(Photo of retreating Athabasca Glacier from Flickr and photographer Janet.Powell)
Climate is changing faster than forecast just two years ago by the authoritative IPCC, a new UN report revealed last week.
More CO2 is going into the atmosphere, glaciers and ice sheets are melting faster, oceans are getting more acidic, and perennial droughts are more common, the UN Environment Programme update said.
Global temperatures could rise 8 degrees Fahrenheit (above pre-industrial levels), based on pledges by countries so far to cut greenhouse gas emissions – double the temperature scientists in the 2007 Intergovernmental Panel on Climate Change said would be catastrophic. Some think tipping points will come in a matter of years or decades, rather than in a century, as earlier forecast.
Degree of damage
After assessing the latest peer-reviewed science, the report said:
• CO2 in the atmosphere is growing at 3.5% a year this decade, compared with 1.1% a year in the 1990s.
• At least half of the next 10 years should be warmer than the previous record in 1998.

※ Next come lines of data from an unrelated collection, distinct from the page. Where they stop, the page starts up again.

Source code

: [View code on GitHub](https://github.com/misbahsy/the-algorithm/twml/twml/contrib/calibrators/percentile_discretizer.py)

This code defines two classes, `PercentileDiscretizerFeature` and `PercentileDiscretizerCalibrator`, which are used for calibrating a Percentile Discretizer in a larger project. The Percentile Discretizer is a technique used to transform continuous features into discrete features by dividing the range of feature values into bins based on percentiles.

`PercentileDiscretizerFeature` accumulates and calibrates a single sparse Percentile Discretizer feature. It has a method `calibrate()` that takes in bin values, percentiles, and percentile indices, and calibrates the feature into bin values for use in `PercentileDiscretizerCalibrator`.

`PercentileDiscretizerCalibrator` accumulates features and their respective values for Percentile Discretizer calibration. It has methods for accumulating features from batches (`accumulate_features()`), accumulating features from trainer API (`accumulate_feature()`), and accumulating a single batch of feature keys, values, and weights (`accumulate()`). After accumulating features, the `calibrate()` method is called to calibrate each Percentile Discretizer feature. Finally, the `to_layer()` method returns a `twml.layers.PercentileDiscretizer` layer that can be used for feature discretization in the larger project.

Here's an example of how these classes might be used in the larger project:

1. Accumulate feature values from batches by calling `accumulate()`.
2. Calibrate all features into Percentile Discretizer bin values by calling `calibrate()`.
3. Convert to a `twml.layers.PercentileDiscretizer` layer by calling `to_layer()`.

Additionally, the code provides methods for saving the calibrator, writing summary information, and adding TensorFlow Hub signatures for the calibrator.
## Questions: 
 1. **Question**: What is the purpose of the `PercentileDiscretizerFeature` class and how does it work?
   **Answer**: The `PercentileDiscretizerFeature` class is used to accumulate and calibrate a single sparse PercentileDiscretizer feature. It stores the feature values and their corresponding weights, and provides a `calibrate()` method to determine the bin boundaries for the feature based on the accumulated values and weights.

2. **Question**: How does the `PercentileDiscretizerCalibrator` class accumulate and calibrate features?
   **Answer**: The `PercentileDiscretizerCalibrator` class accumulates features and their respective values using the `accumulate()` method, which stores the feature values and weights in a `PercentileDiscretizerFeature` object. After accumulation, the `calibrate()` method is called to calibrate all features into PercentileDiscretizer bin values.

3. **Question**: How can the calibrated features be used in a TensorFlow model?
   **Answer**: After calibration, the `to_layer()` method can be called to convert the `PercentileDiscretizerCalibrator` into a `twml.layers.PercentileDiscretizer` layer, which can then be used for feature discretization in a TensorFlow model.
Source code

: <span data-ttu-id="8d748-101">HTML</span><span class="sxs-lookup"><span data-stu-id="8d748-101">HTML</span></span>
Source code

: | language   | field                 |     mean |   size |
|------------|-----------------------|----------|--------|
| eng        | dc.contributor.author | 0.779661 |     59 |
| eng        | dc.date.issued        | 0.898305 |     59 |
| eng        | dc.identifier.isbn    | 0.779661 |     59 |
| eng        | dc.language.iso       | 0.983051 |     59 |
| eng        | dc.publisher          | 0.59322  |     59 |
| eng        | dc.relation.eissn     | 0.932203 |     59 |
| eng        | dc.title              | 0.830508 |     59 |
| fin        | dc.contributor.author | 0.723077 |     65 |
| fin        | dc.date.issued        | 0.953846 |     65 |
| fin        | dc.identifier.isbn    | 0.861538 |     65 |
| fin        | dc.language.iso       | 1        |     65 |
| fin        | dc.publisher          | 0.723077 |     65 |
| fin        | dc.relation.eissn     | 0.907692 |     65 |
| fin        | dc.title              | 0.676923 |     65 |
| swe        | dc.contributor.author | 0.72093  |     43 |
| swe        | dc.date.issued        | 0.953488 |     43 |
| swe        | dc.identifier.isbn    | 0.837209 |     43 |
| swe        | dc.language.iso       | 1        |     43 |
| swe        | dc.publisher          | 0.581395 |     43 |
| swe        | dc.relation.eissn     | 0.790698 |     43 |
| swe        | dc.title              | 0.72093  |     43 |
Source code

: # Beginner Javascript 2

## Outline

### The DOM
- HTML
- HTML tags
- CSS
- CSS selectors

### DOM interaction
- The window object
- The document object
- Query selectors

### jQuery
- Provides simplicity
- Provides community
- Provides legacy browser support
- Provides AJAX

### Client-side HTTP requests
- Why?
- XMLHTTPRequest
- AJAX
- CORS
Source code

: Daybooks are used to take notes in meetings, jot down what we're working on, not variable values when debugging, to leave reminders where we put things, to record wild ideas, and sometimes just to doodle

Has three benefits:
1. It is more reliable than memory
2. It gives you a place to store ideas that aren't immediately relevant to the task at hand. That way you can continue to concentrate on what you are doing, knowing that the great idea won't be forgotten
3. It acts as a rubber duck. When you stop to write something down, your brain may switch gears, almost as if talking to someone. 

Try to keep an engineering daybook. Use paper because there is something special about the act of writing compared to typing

• Glaciers and sea ice have melted since 2000 at twice the rate of the 1980s and ‘90s.
• Greenland ice in 2007 thawed 60% above the record melt in 1998.
• An ice-free September in the Arctic Ocean could come in 2030, not 2100 as earlier predicted.
• West Antarctica ice loss increased 60% from 1996-2006 and the Antarctic Peninsula thaw was up 140% the same decade. Closing of the ozone hole over Antarctic will likely accelerate warming there.
• Melting land ice and thermal expansion could raise sea levels 6 feet by century’s end, rather than the earlier predicted 1.5 feet.
• Marine ecosystems will turn over 60% by 2050 because of extinctions and invasive species.
Impact on treaty talks
UN Secretary-General Ban Ki-Moon called the new report a “wake-up call” for countries meeting in Copenhagen in December to try to reach accord on a successor to the Kyoto Protocol.
"Shying away from a major agreement in Copenhagen will probably be unforgivable, if you look back ... at this moment,” said UNEP executive director Achim Steiner.
Countries still disagree about the amount of GHG emissions industrialized and developing countries should cut and how much rich countries should help fund poor ones for adaptation and low-carbon economic development. Some European countries pledging 20% or more in cuts (below 1990 levels) by 2020 criticize the U.S., which is responsible for the most existing atmospheric CO2, for doing too little. The House-passed climate bill targets a 17% reduction (from 2005 levels) by 2020 (that’s about 4% below 1990) and the Senate is thought to be looking at reducing that number. That’s pretty pathetic.
As UNEP report contributor Robert Correl put it: Emissions are accelerating. “We’re not going in the right direction.”